• What the exercise asks
Even if a line seems odd, print it as it is, and include every record.

• Data extracts
-*-*-
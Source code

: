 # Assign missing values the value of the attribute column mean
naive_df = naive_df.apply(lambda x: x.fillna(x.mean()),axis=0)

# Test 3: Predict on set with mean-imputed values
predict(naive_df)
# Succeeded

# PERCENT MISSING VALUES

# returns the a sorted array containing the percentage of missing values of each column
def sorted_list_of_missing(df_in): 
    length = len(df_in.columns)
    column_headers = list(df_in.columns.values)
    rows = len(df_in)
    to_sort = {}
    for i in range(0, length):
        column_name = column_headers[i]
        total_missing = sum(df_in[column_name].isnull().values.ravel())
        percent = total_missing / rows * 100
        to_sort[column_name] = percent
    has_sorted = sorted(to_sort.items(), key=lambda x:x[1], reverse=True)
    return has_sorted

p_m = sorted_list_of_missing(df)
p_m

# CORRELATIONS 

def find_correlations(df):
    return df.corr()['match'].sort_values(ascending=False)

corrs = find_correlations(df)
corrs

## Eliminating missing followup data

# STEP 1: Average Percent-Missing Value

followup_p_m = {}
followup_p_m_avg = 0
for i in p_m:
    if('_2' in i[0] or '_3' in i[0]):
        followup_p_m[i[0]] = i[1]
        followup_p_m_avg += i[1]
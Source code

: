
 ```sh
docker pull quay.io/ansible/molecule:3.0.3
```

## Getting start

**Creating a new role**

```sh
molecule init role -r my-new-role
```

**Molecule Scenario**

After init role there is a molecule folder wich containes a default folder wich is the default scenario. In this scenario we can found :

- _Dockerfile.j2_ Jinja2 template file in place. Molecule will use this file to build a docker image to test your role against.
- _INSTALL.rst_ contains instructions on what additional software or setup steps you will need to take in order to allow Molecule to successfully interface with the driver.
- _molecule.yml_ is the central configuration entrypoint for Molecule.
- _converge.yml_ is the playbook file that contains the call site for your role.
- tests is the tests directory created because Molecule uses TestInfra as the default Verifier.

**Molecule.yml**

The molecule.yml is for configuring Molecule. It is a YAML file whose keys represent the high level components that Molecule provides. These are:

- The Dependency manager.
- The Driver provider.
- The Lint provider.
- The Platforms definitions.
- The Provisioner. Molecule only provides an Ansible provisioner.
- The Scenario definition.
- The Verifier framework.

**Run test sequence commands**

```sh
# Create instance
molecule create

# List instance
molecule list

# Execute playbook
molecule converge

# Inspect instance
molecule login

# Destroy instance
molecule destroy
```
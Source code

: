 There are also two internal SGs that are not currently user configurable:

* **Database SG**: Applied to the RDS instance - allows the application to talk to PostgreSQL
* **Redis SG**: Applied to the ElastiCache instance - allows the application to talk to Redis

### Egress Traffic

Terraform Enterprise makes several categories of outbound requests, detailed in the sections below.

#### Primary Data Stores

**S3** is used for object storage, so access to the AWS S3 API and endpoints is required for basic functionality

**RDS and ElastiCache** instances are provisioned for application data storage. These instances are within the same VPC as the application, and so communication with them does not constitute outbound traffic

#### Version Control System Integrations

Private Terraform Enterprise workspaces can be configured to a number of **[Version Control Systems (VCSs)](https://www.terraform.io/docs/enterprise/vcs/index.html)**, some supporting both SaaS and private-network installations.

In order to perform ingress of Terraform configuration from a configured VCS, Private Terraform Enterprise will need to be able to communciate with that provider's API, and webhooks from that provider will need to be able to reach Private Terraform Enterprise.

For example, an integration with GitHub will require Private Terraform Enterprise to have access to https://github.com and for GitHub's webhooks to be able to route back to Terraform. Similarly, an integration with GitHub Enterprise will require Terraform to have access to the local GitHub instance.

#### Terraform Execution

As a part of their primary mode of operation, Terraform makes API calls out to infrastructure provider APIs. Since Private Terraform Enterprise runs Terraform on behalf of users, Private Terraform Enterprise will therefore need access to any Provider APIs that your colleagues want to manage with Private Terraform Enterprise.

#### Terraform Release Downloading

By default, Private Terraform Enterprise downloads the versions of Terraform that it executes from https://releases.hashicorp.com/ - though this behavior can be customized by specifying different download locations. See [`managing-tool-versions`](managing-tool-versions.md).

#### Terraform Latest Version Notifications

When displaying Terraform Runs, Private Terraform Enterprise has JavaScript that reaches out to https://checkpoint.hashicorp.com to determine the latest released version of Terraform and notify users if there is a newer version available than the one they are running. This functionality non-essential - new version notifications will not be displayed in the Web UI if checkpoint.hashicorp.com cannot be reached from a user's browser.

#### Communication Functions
-*-*-
• Reply to the exercise
Source code

: # Assign missing values the value of the attribute column mean
naive_df = naive_df.apply(lambda x: x.fillna(x.mean()),axis=0)

# Test 3: Predict on set with mean-imputed values
predict(naive_df)
# Succeeded

# PERCENT MISSING VALUES

# returns the a sorted array containing the percentage of missing values of each column
def sorted_list_of_missing(df_in): 
    length = len(df_in.columns)
    column_headers = list(df_in.columns.values)
    rows = len(df_in)
    to_sort = {}
    for i in range(0, length):
        column_name = column_headers[i]
        total_missing = sum(df_in[column_name].isnull().values.ravel())
        percent = total_missing / rows * 100
        to_sort[column_name] = percent
    has_sorted = sorted(to_sort.items(), key=lambda x:x[1], reverse=True)
    return has_sorted

p_m = sorted_list_of_missing(df)
p_m

# CORRELATIONS 

def find_correlations(df):
    return df.corr()['match'].sort_values(ascending=False)

corrs = find_correlations(df)
corrs

## Eliminating missing followup data

# STEP 1: Average Percent-Missing Value

followup_p_m = {}
followup_p_m_avg = 0
for i in p_m:
    if('_2' in i[0] or '_3' in i[0]):
        followup_p_m[i[0]] = i[1]
        followup_p_m_avg += i[1]
Source code

:
 ```sh
docker pull quay.io/ansible/molecule:3.0.3
```

## Getting start

**Creating a new role**

```sh
molecule init role -r my-new-role
```

**Molecule Scenario**

After init role there is a molecule folder wich containes a default folder wich is the default scenario. In this scenario we can found :

- _Dockerfile.j2_ Jinja2 template file in place. Molecule will use this file to build a docker image to test your role against.
- _INSTALL.rst_ contains instructions on what additional software or setup steps you will need to take in order to allow Molecule to successfully interface with the driver.
- _molecule.yml_ is the central configuration entrypoint for Molecule.
- _converge.yml_ is the playbook file that contains the call site for your role.
- tests is the tests directory created because Molecule uses TestInfra as the default Verifier.

**Molecule.yml**

The molecule.yml is for configuring Molecule. It is a YAML file whose keys represent the high level components that Molecule provides. These are:

- The Dependency manager.
- The Driver provider.
- The Lint provider.
- The Platforms definitions.
- The Provisioner. Molecule only provides an Ansible provisioner.
- The Scenario definition.
- The Verifier framework.

**Run test sequence commands**

```sh
# Create instance
molecule create

# List instance
molecule list

# Execute playbook
molecule converge

# Inspect instance
molecule login

# Destroy instance
molecule destroy
```
Source code

: There are also two internal SGs that are not currently user configurable:

* **Database SG**: Applied to the RDS instance - allows the application to talk to PostgreSQL
* **Redis SG**: Applied to the ElastiCache instance - allows the application to talk to Redis

### Egress Traffic

Terraform Enterprise makes several categories of outbound requests, detailed in the sections below.

#### Primary Data Stores

**S3** is used for object storage, so access to the AWS S3 API and endpoints is required for basic functionality

**RDS and ElastiCache** instances are provisioned for application data storage. These instances are within the same VPC as the application, and so communication with them does not constitute outbound traffic

#### Version Control System Integrations

Private Terraform Enterprise workspaces can be configured to a number of **[Version Control Systems (VCSs)](https://www.terraform.io/docs/enterprise/vcs/index.html)**, some supporting both SaaS and private-network installations.

In order to perform ingress of Terraform configuration from a configured VCS, Private Terraform Enterprise will need to be able to communciate with that provider's API, and webhooks from that provider will need to be able to reach Private Terraform Enterprise.

For example, an integration with GitHub will require Private Terraform Enterprise to have access to https://github.com and for GitHub's webhooks to be able to route back to Terraform. Similarly, an integration with GitHub Enterprise will require Terraform to have access to the local GitHub instance.

#### Terraform Execution

As a part of their primary mode of operation, Terraform makes API calls out to infrastructure provider APIs. Since Private Terraform Enterprise runs Terraform on behalf of users, Private Terraform Enterprise will therefore need access to any Provider APIs that your colleagues want to manage with Private Terraform Enterprise.

#### Terraform Release Downloading

By default, Private Terraform Enterprise downloads the versions of Terraform that it executes from https://releases.hashicorp.com/ - though this behavior can be customized by specifying different download locations. See [`managing-tool-versions`](managing-tool-versions.md).

#### Terraform Latest Version Notifications

When displaying Terraform Runs, Private Terraform Enterprise has JavaScript that reaches out to https://checkpoint.hashicorp.com to determine the latest released version of Terraform and notify users if there is a newer version available than the one they are running. This functionality non-essential - new version notifications will not be displayed in the Web UI if checkpoint.hashicorp.com cannot be reached from a user's browser.

#### Communication Functions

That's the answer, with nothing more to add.